In the Midwest, a Medicare managed-care organization used predictive modeling in combination with the identity of a wide range of contributing factors — such as stress emotions, function level, treatment compliance and personal beliefs — to predict near-term health care consumption of 4,632 of its risk members.

After 12 months, the predictive algorithm was able to identify with 92.5 percent accuracy members who incurred more than $25,000 in health care costs. In combination with stratification from the identifying factors, the organization realized a 50 percent reduction in costs per member, per month, and a 38 percent savings over the cost of traditional managed care.6

Predictive segmentation, which allows organizations to focus more time and resources on the most relevant issues of its market, is a prudent departure from cluster code methods designed to reach groups solely on the basis of geography or other attributes unrelated to health. As part of a total customer relationship management solution, this enhanced customer intelligence can result in better patient health and loyalty, retention and lifetime value.

References

1 Mitchell, Susan, “Birds of a Feather,” American Demographics, 1995.

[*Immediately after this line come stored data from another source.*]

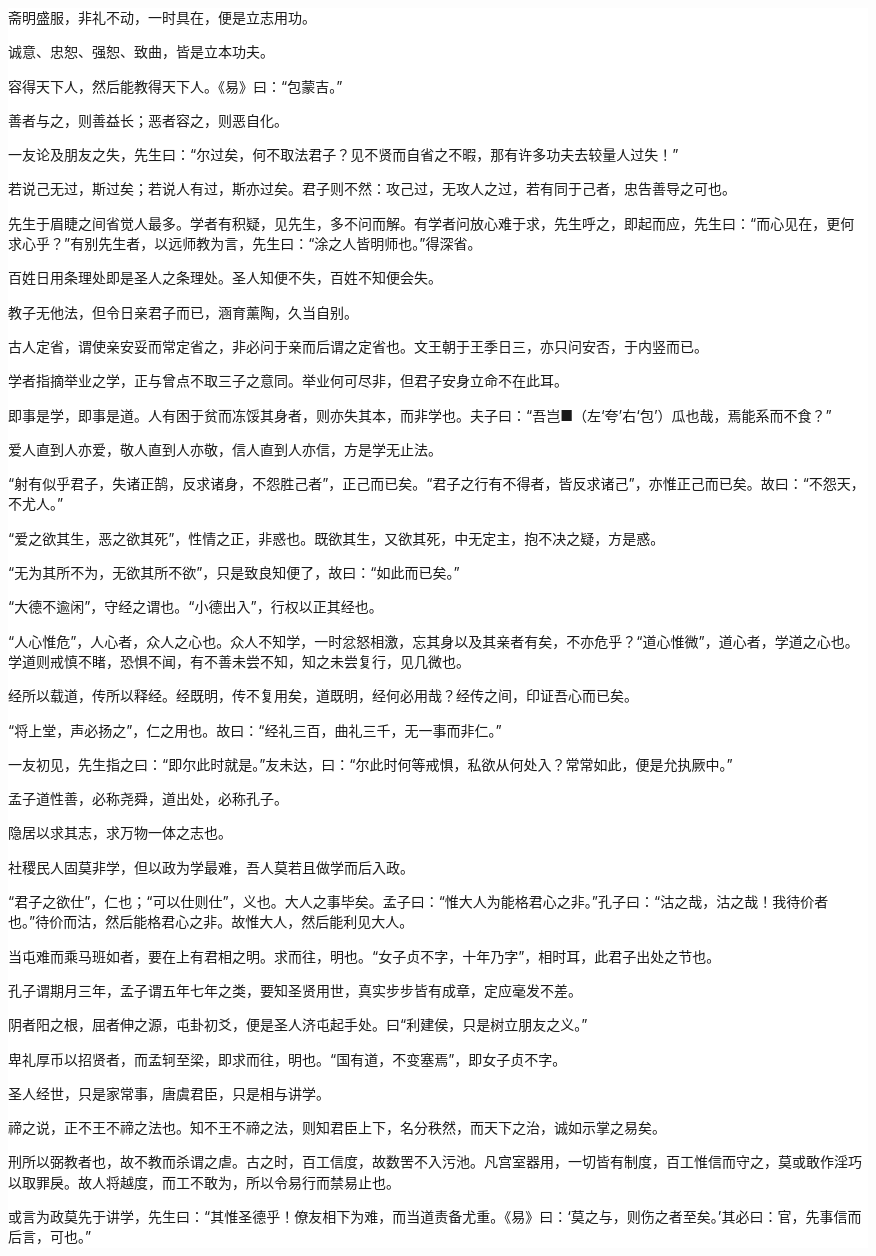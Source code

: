 斋明盛服，非礼不动，一时具在，便是立志用功。  

诚意、忠恕、强恕、致曲，皆是立本功夫。  

容得天下人，然后能教得天下人。《易》曰：“包蒙吉。”  

善者与之，则善益长；恶者容之，则恶自化。  

一友论及朋友之失，先生曰：“尔过矣，何不取法君子？见不贤而自省之不暇，那有许多功夫去较量人过失！”  

若说己无过，斯过矣；若说人有过，斯亦过矣。君子则不然：攻己过，无攻人之过，若有同于己者，忠告善导之可也。  

先生于眉睫之间省觉人最多。学者有积疑，见先生，多不问而解。有学者问放心难于求，先生呼之，即起而应，先生曰：“而心见在，更何求心乎？”有别先生者，以远师教为言，先生曰：“涂之人皆明师也。”得深省。  

百姓日用条理处即是圣人之条理处。圣人知便不失，百姓不知便会失。  

教子无他法，但令日亲君子而已，涵育薰陶，久当自别。  

古人定省，谓使亲安妥而常定省之，非必问于亲而后谓之定省也。文王朝于王季日三，亦只问安否，于内竖而已。  

学者指摘举业之学，正与曾点不取三子之意同。举业何可尽非，但君子安身立命不在此耳。  

即事是学，即事是道。人有困于贫而冻馁其身者，则亦失其本，而非学也。夫子曰：“吾岂■（左‘夸’右‘包’）瓜也哉，焉能系而不食？”  

爱人直到人亦爱，敬人直到人亦敬，信人直到人亦信，方是学无止法。  

“射有似乎君子，失诸正鹄，反求诸身，不怨胜己者”，正己而已矣。“君子之行有不得者，皆反求诸己”，亦惟正己而已矣。故曰：“不怨天，不尤人。”  

“爱之欲其生，恶之欲其死”，性情之正，非惑也。既欲其生，又欲其死，中无定主，抱不决之疑，方是惑。  

“无为其所不为，无欲其所不欲”，只是致良知便了，故曰：“如此而已矣。”  

“大德不逾闲”，守经之谓也。“小德出入”，行权以正其经也。  

“人心惟危”，人心者，众人之心也。众人不知学，一时忿怒相激，忘其身以及其亲者有矣，不亦危乎？“道心惟微”，道心者，学道之心也。学道则戒慎不睹，恐惧不闻，有不善未尝不知，知之未尝复行，见几微也。  

经所以载道，传所以释经。经既明，传不复用矣，道既明，经何必用哉？经传之间，印证吾心而已矣。  

“将上堂，声必扬之”，仁之用也。故曰：“经礼三百，曲礼三千，无一事而非仁。”  

一友初见，先生指之曰：“即尔此时就是。”友未达，曰：“尔此时何等戒惧，私欲从何处入？常常如此，便是允执厥中。”  

孟子道性善，必称尧舜，道出处，必称孔子。  

隐居以求其志，求万物一体之志也。  

社稷民人固莫非学，但以政为学最难，吾人莫若且做学而后入政。  

“君子之欲仕”，仁也；“可以仕则仕”，义也。大人之事毕矣。孟子曰：“惟大人为能格君心之非。”孔子曰：“沽之哉，沽之哉！我待价者也。”待价而沽，然后能格君心之非。故惟大人，然后能利见大人。  

当屯难而乘马班如者，要在上有君相之明。求而往，明也。“女子贞不字，十年乃字”，相时耳，此君子出处之节也。  

孔子谓期月三年，孟子谓五年七年之类，要知圣贤用世，真实步步皆有成章，定应毫发不差。  

阴者阳之根，屈者伸之源，屯卦初爻，便是圣人济屯起手处。曰“利建侯，只是树立朋友之义。”  

卑礼厚币以招贤者，而孟轲至梁，即求而往，明也。“国有道，不变塞焉”，即女子贞不字。  

圣人经世，只是家常事，唐虞君臣，只是相与讲学。  

禘之说，正不王不禘之法也。知不王不禘之法，则知君臣上下，名分秩然，而天下之治，诚如示掌之易矣。  

刑所以弼教者也，故不教而杀谓之虐。古之时，百工信度，故数罟不入污池。凡宫室器用，一切皆有制度，百工惟信而守之，莫或敢作淫巧以取罪戾。故人将越度，而工不敢为，所以令易行而禁易止也。  

或言为政莫先于讲学，先生曰：“其惟圣德乎！僚友相下为难，而当道责备尤重。《易》曰：‘莫之与，则伤之者至矣。’其必曰：官，先事信而后言，可也。”  
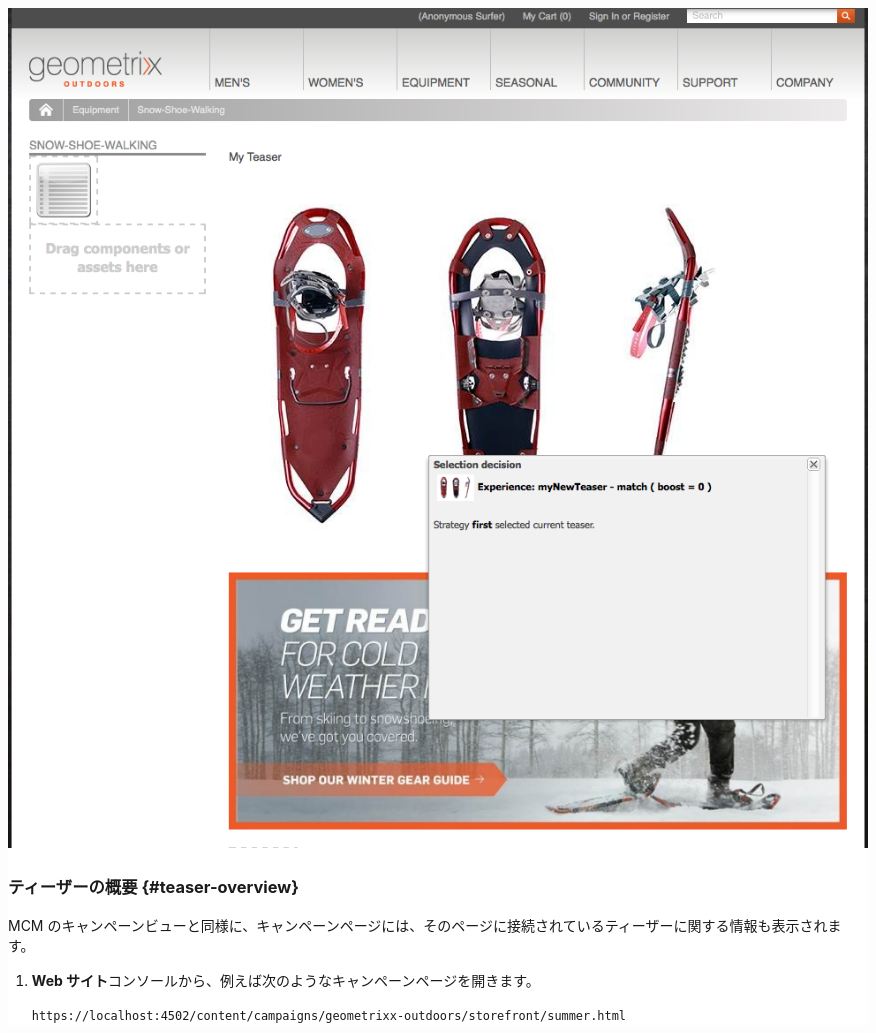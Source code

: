    ![chlimage_1-3](assets/chlimage_1-3.png)

### ティーザーの概要 {#teaser-overview}

MCM のキャンペーンビューと同様に、キャンペーンページには、そのページに接続されているティーザーに関する情報も表示されます。

1. **Web サイト**&#x200B;コンソールから、例えば次のようなキャンペーンページを開きます。

   `https://localhost:4502/content/campaigns/geometrixx-outdoors/storefront/summer.html`
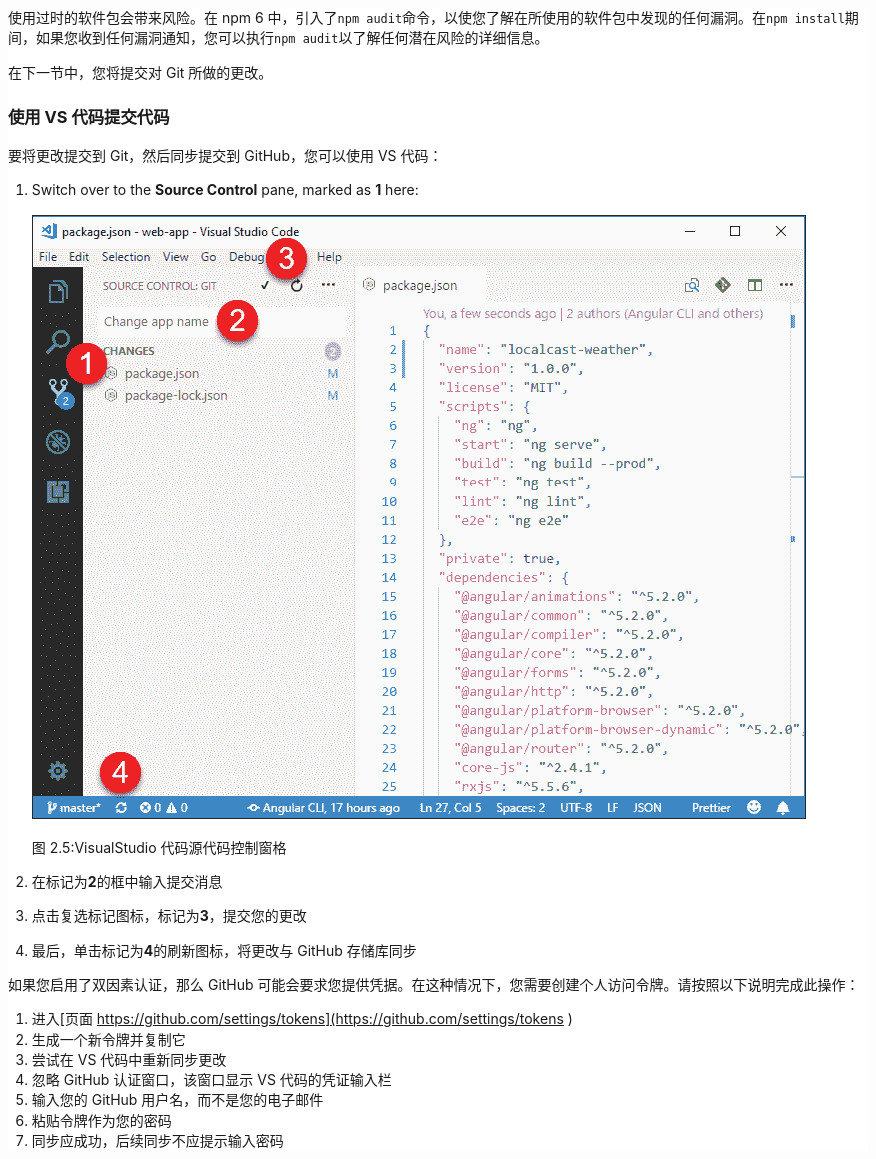 使用过时的软件包会带来风险。在 npm 6 中，引入了`npm audit`命令，以使您了解在所使用的软件包中发现的任何漏洞。在`npm install`期间，如果您收到任何漏洞通知，您可以执行`npm audit`以了解任何潜在风险的详细信息。

在下一节中，您将提交对 Git 所做的更改。

### 使用 VS 代码提交代码

要将更改提交到 Git，然后同步提交到 GitHub，您可以使用 VS 代码：

1.  Switch over to the **Source Control** pane, marked as **1** here:

    ![](img/B14094_02_05.png)

    图 2.5:VisualStudio 代码源代码控制窗格

2.  在标记为**2**的框中输入提交消息
3.  点击复选标记图标，标记为**3**，提交您的更改
4.  最后，单击标记为**4**的刷新图标，将更改与 GitHub 存储库同步

如果您启用了双因素认证，那么 GitHub 可能会要求您提供凭据。在这种情况下，您需要创建个人访问令牌。请按照以下说明完成此操作：

1.  进入[页面 https://github.com/settings/tokens](https://github.com/settings/tokens )
2.  生成一个新令牌并复制它
3.  尝试在 VS 代码中重新同步更改
4.  忽略 GitHub 认证窗口，该窗口显示 VS 代码的凭证输入栏
5.  输入您的 GitHub 用户名，而不是您的电子邮件
6.  粘贴令牌作为您的密码
7.  同步应成功，后续同步不应提示输入密码
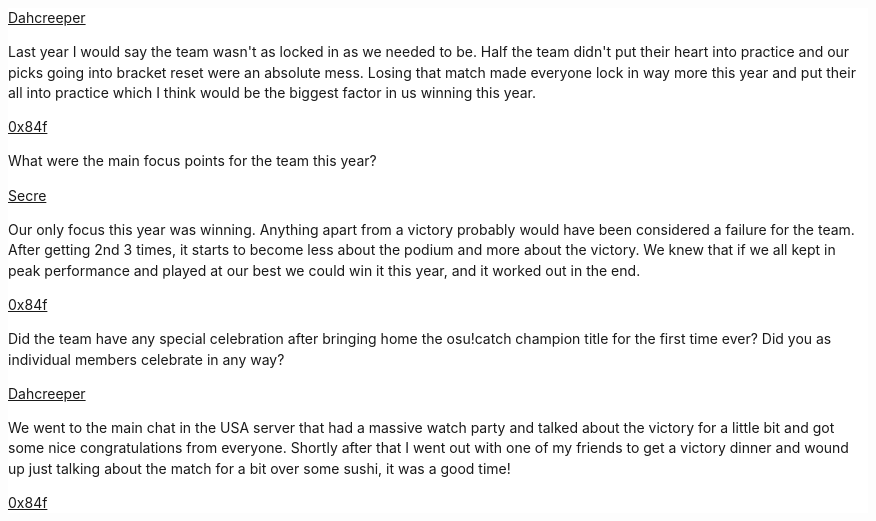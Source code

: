 <p class="news-chat-quote__username"><a class="news-chat-quote__user-dahcreeper" href="https://osu.ppy.sh/users/6926006">Dahcreeper</a></p>

Last year I would say the team wasn't as locked in as we needed to be. Half the team didn't put their heart into practice and our picks going into bracket reset were an absolute mess. Losing that match made everyone lock in way more this year and put their all into practice which I think would be the biggest factor in us winning this year.

<a class="avatar news-chat-quote__avatar" href="https://osu.ppy.sh/users/7944724" style="background-image: url('/wiki/shared/news/2024-07-12-osu-catch-world-cup-2024-concludes/avatar-0x84f.jpg')"></a>

<p class="news-chat-quote__username"><a class="news-chat-quote__user-0x84f" href="https://osu.ppy.sh/users/7944724">0x84f</a></p>

What were the main focus points for the team this year?

<a class="avatar news-chat-quote__avatar" href="https://osu.ppy.sh/users/2306637" style="background-image: url('/wiki/shared/news/2024-07-12-osu-catch-world-cup-2024-concludes/avatar-Secre.jpg')"></a>

<p class="news-chat-quote__username"><a class="news-chat-quote__user-secre" href="https://osu.ppy.sh/users/2306637">Secre</a></p>

Our only focus this year was winning. Anything apart from a victory probably would have been considered a failure for the team. After getting 2nd 3 times, it starts to become less about the podium and more about the victory. We knew that if we all kept in peak performance and played at our best we could win it this year, and it worked out in the end.

<a class="avatar news-chat-quote__avatar" href="https://osu.ppy.sh/users/7944724" style="background-image: url('/wiki/shared/news/2024-07-12-osu-catch-world-cup-2024-concludes/avatar-0x84f.jpg')"></a>

<p class="news-chat-quote__username"><a class="news-chat-quote__user-0x84f" href="https://osu.ppy.sh/users/7944724">0x84f</a></p>

Did the team have any special celebration after bringing home the osu!catch champion title for the first time ever? Did you as individual members celebrate in any way?

<a class="avatar news-chat-quote__avatar" href="https://osu.ppy.sh/users/6926006" style="background-image: url('/wiki/shared/news/2024-07-12-osu-catch-world-cup-2024-concludes/avatar-Dahcreeper.jpg')"></a>

<p class="news-chat-quote__username"><a class="news-chat-quote__user-dahcreeper" href="https://osu.ppy.sh/users/6926006">Dahcreeper</a></p>

We went to the main chat in the USA server that had a massive watch party and talked about the victory for a little bit and got some nice congratulations from everyone. Shortly after that I went out with one of my friends to get a victory dinner and wound up just talking about the match for a bit over some sushi, it was a good time!

<a class="avatar news-chat-quote__avatar" href="https://osu.ppy.sh/users/7944724" style="background-image: url('/wiki/shared/news/2024-07-12-osu-catch-world-cup-2024-concludes/avatar-0x84f.jpg')"></a>

<p class="news-chat-quote__username"><a class="news-chat-quote__user-0x84f" href="https://osu.ppy.sh/users/7944724">0x84f</a></p>
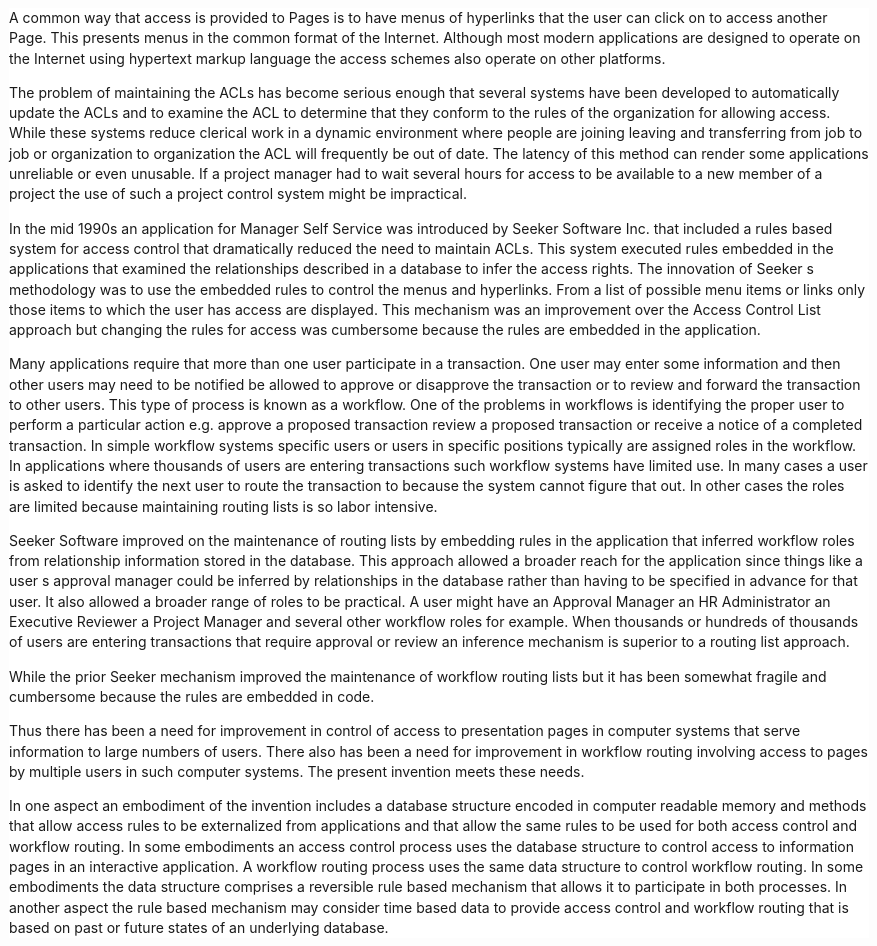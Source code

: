 A common way that access is provided to Pages is to have menus of hyperlinks that the user can click on to access another Page. This presents menus in the common format of the Internet. Although most modern applications are designed to operate on the Internet using hypertext markup language the access schemes also operate on other platforms.

The problem of maintaining the ACLs has become serious enough that several systems have been developed to automatically update the ACLs and to examine the ACL to determine that they conform to the rules of the organization for allowing access. While these systems reduce clerical work in a dynamic environment where people are joining leaving and transferring from job to job or organization to organization the ACL will frequently be out of date. The latency of this method can render some applications unreliable or even unusable. If a project manager had to wait several hours for access to be available to a new member of a project the use of such a project control system might be impractical.

In the mid 1990s an application for Manager Self Service was introduced by Seeker Software Inc. that included a rules based system for access control that dramatically reduced the need to maintain ACLs. This system executed rules embedded in the applications that examined the relationships described in a database to infer the access rights. The innovation of Seeker s methodology was to use the embedded rules to control the menus and hyperlinks. From a list of possible menu items or links only those items to which the user has access are displayed. This mechanism was an improvement over the Access Control List approach but changing the rules for access was cumbersome because the rules are embedded in the application.

Many applications require that more than one user participate in a transaction. One user may enter some information and then other users may need to be notified be allowed to approve or disapprove the transaction or to review and forward the transaction to other users. This type of process is known as a workflow. One of the problems in workflows is identifying the proper user to perform a particular action e.g. approve a proposed transaction review a proposed transaction or receive a notice of a completed transaction. In simple workflow systems specific users or users in specific positions typically are assigned roles in the workflow. In applications where thousands of users are entering transactions such workflow systems have limited use. In many cases a user is asked to identify the next user to route the transaction to because the system cannot figure that out. In other cases the roles are limited because maintaining routing lists is so labor intensive.

Seeker Software improved on the maintenance of routing lists by embedding rules in the application that inferred workflow roles from relationship information stored in the database. This approach allowed a broader reach for the application since things like a user s approval manager could be inferred by relationships in the database rather than having to be specified in advance for that user. It also allowed a broader range of roles to be practical. A user might have an Approval Manager an HR Administrator an Executive Reviewer a Project Manager and several other workflow roles for example. When thousands or hundreds of thousands of users are entering transactions that require approval or review an inference mechanism is superior to a routing list approach.

While the prior Seeker mechanism improved the maintenance of workflow routing lists but it has been somewhat fragile and cumbersome because the rules are embedded in code.

Thus there has been a need for improvement in control of access to presentation pages in computer systems that serve information to large numbers of users. There also has been a need for improvement in workflow routing involving access to pages by multiple users in such computer systems. The present invention meets these needs.

In one aspect an embodiment of the invention includes a database structure encoded in computer readable memory and methods that allow access rules to be externalized from applications and that allow the same rules to be used for both access control and workflow routing. In some embodiments an access control process uses the database structure to control access to information pages in an interactive application. A workflow routing process uses the same data structure to control workflow routing. In some embodiments the data structure comprises a reversible rule based mechanism that allows it to participate in both processes. In another aspect the rule based mechanism may consider time based data to provide access control and workflow routing that is based on past or future states of an underlying database.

2 Harris, Rich, Adding a Qualitative Depth to Quantitative Models? An Introduction to Geodemographics and Lifestyles, School of Geographical Sciences, University of Bristol, England.

3 CPM Corporation, Predictive Segmentation, Increasing the Effectiveness of Healthcare Market Segmentation and Communications, 2000.

4 Baldwin, Fred, “Disease Management: Technology That Helps Patients Manage Their Chronic Disease is Proving its Worth,” Healthcare Informatics, February 2001.

5 Ibid.

6Meek, Julie, “Rein in Costs: Predictive Modeling Pinpoints Populations Most Likely to Require High-Cost Care,” Health Management Technology, February 2001.